На всякий случай составляю протокол осмотра места происшествия. Поддакиваю Михаилу Ивановичу, сочувствую кивком головы, соглашаюсь со всем, что он говорит.

Возвращаемся в отдел.

— Он ненормальный, — сообщаю я Рязанову. — Надо вызвать врача.

Рязанов выражает сомнение, что посетитель может стать пациентом психиатрической больницы, но все-таки звонит. Приезжает «скорая». Быстро осматривают, толкуют с Коровиным и, удовлетворившись его ответом, забирают с собой.

«Слава богу! Кажется, с мотоциклом разобрались», — думал я в тот вечер. Оказалось, рано радовался.

Спустя двое суток у меня в кабинете — звонок:

— Зайди в дежурную часть.

— Что случилось?

— Твой знакомый пришел.

Посреди дежурной части, смиренно держа кепочку в руках, стоял Михаил Иванович. Тот самый, у которого украли мотоцикл.

— Меня уже отпустили, сегодня… — счастливо улыбаясь, сообщил Коровин.

— А здоровье как? — растерянно спрашиваю я.

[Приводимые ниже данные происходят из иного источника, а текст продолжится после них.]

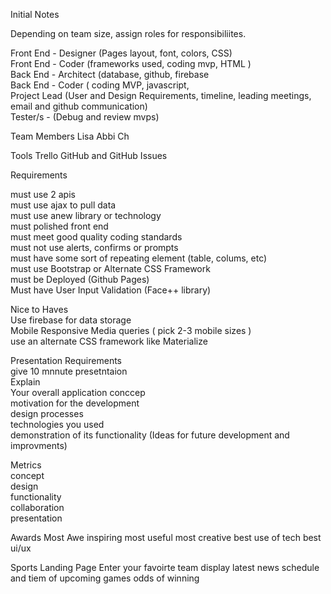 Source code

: Initial Notes

Depending on team size, assign roles for responsibiliites.

  Front End - Designer (Pages layout, font, colors, CSS)  
  Front End - Coder (frameworks used, coding mvp, HTML )  
  Back End - Architect (database, github, firebase  
  Back End - Coder ( coding MVP, javascript,   
  Project Lead (User and Design Requirements, timeline, leading meetings, email and github communication)  
  Tester/s - (Debug and review mvps)  
  
  
  Team Members
    Lisa
    Abbi
    Ch
  
  Tools
    Trello
    GitHub and GitHub Issues
  
  
  Requirements
  
  must use 2 apis  
  must use ajax to pull data  
  must use anew library or technology  
  must polished front end  
  must meet good quality coding standards  
  must not use alerts, confirms or prompts  
  must have some sort of repeating element (table, colums, etc)    
  must use Bootstrap or Alternate CSS Framework  
  must be Deployed (Github Pages)  
  Must have User Input Validation (Face++ library)  
  
  Nice to Haves  
  Use firebase for data storage  
  Mobile Responsive Media queries ( pick 2-3 mobile sizes )  
  use an alternate CSS framework like Materialize  
  
  Presentation Requirements  
  give 10 mnnute presetntaion  
  Explain  
    Your overall application conccep  
    motivation for the development  
    design processes  
    technologies you used  
    demonstration of its functionality (Ideas for future development and improvments)  
  
  Metrics  
    concept  
    design  
    functionality  
    collaboration  
    presentation  
    
   Awards
   Most Awe inspiring
   most useful
   most creative
   best use of tech
   best ui/ux
   
   
    
   Sports Landing Page
    Enter your favoirte team
    display
      latest news
      schedule and tiem of upcoming games
      odds of winning
    
  
  
  
  
  
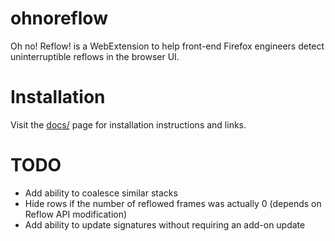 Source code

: # ohnoreflow
Oh no! Reflow! is a WebExtension to help front-end Firefox engineers detect uninterruptible reflows in the browser UI.

# Installation

Visit the [docs/](https://mikeconley.github.io/ohnoreflow/) page for installation instructions and links.

# TODO
* Add ability to coalesce similar stacks
* Hide rows if the number of reflowed frames was actually 0 (depends on Reflow API modification)
* Add ability to update signatures without requiring an add-on update
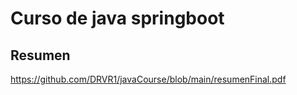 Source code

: # Curso de java springboot

## Resumen
https://github.com/DRVR1/javaCourse/blob/main/resumenFinal.pdf
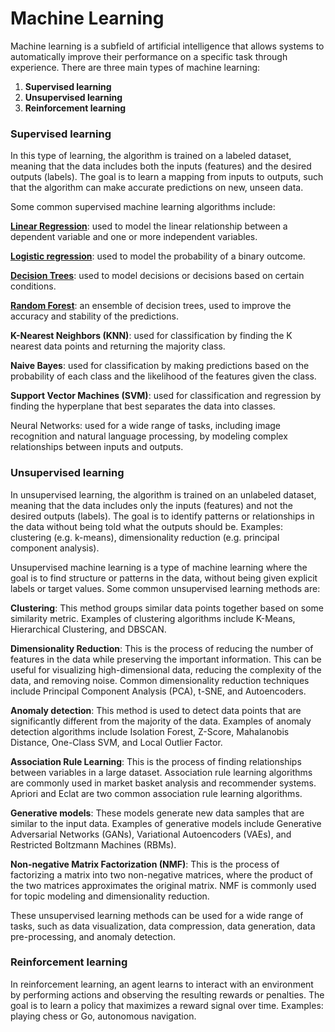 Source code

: # Machine Learning
Machine learning is a subfield of artificial intelligence that allows systems to automatically improve their performance on a specific task through experience. There are three main types of machine learning:

1. **Supervised learning**
2. **Unsupervised learning**
3. **Reinforcement learning**

### **Supervised learning** 
In this type of learning, the algorithm is trained on a labeled dataset, meaning that the data includes both the inputs (features) and the desired outputs (labels). The goal is to learn a mapping from inputs to outputs, such that the algorithm can make accurate predictions on new, unseen data. 

Some common supervised machine learning algorithms include:

**[Linear Regression](/LinearRegression.md)**: used to model the linear relationship between a dependent variable and one or more independent variables.

**[Logistic regression](/LogisticRegression.md)**: used to model the probability of a binary outcome.

**[Decision Trees](/DecisionTrees.md)**: used to model decisions or decisions based on certain conditions.

**[Random Forest](/RandomForest.md)**: an ensemble of decision trees, used to improve the accuracy and stability of the predictions.

**K-Nearest Neighbors (KNN)**: used for classification by finding the K nearest data points and returning the majority class.

**Naive Bayes**: used for classification by making predictions based on the probability of each class and the likelihood of the features given the class.

**Support Vector Machines (SVM)**: used for classification and regression by finding the hyperplane that best separates the data into classes.

Neural Networks: used for a wide range of tasks, including image recognition and natural language processing, by modeling complex relationships between inputs and outputs.

### **Unsupervised learning**
In unsupervised learning, the algorithm is trained on an unlabeled dataset, meaning that the data includes only the inputs (features) and not the desired outputs (labels). The goal is to identify patterns or relationships in the data without being told what the outputs should be. Examples: clustering (e.g. k-means), dimensionality reduction (e.g. principal component analysis).

Unsupervised machine learning is a type of machine learning where the goal is to find structure or patterns in the data, without being given explicit labels or target values. Some common unsupervised learning methods are:

**Clustering**: This method groups similar data points together based on some similarity metric. Examples of clustering algorithms include K-Means, Hierarchical Clustering, and DBSCAN.

**Dimensionality Reduction**: This is the process of reducing the number of features in the data while preserving the important information. This can be useful for visualizing high-dimensional data, reducing the complexity of the data, and removing noise. Common dimensionality reduction techniques include Principal Component Analysis (PCA), t-SNE, and Autoencoders.

**Anomaly detection**: This method is used to detect data points that are significantly different from the majority of the data. Examples of anomaly detection algorithms include Isolation Forest, Z-Score, Mahalanobis Distance, One-Class SVM, and Local Outlier Factor.

**Association Rule Learning**: This is the process of finding relationships between variables in a large dataset. Association rule learning algorithms are commonly used in market basket analysis and recommender systems. Apriori and Eclat are two common association rule learning algorithms.

**Generative models**: These models generate new data samples that are similar to the input data. Examples of generative models include Generative Adversarial Networks (GANs), Variational Autoencoders (VAEs), and Restricted Boltzmann Machines (RBMs).

**Non-negative Matrix Factorization (NMF)**: This is the process of factorizing a matrix into two non-negative matrices, where the product of the two matrices approximates the original matrix. NMF is commonly used for topic modeling and dimensionality reduction.

These unsupervised learning methods can be used for a wide range of tasks, such as data visualization, data compression, data generation, data pre-processing, and anomaly detection.


### **Reinforcement learning**
In reinforcement learning, an agent learns to interact with an environment by performing actions and observing the resulting rewards or penalties. The goal is to learn a policy that maximizes a reward signal over time. Examples: playing chess or Go, autonomous navigation.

— Нормально. Я насчет мотоцикла пришел. Вы его еще не нашли?

— Нет еще, — отвечаю, напряженно размышляя, что же теперь делать… Ага придумал!

— Михаил Иванович, вы женаты?

— Да.

— Не могли бы прийти сюда, к нам, с женой?

— Мне, значит, не верите! — горько усмехается Коровин.

— Да нет, что вы, верим, конечно. Просто с женой надо посоветоваться кое о чем.

— Ладно, приведу.

— Подождем, что скажет жена о мотоцикле, — успокаивающе говорю я Рязанову.

Через час наш знакомый возвращается с женой — темноволосой черноглазой женщиной. Ирина Владимировна, жена Коровина, внесла наконец-то ясность. Действительно, три месяца назад они получили квартиру в новом доме на улице Бардина. Муж у нее и раньше крепко выпивал, а тут, с переездом, еще больше стал.

— Мотоцикл-то он в доме оставил на два дня. Хотел гараж сделать. Да куда там! Как он о нем вспомнил, не знаю. Провались пропадом этот мотоцикл!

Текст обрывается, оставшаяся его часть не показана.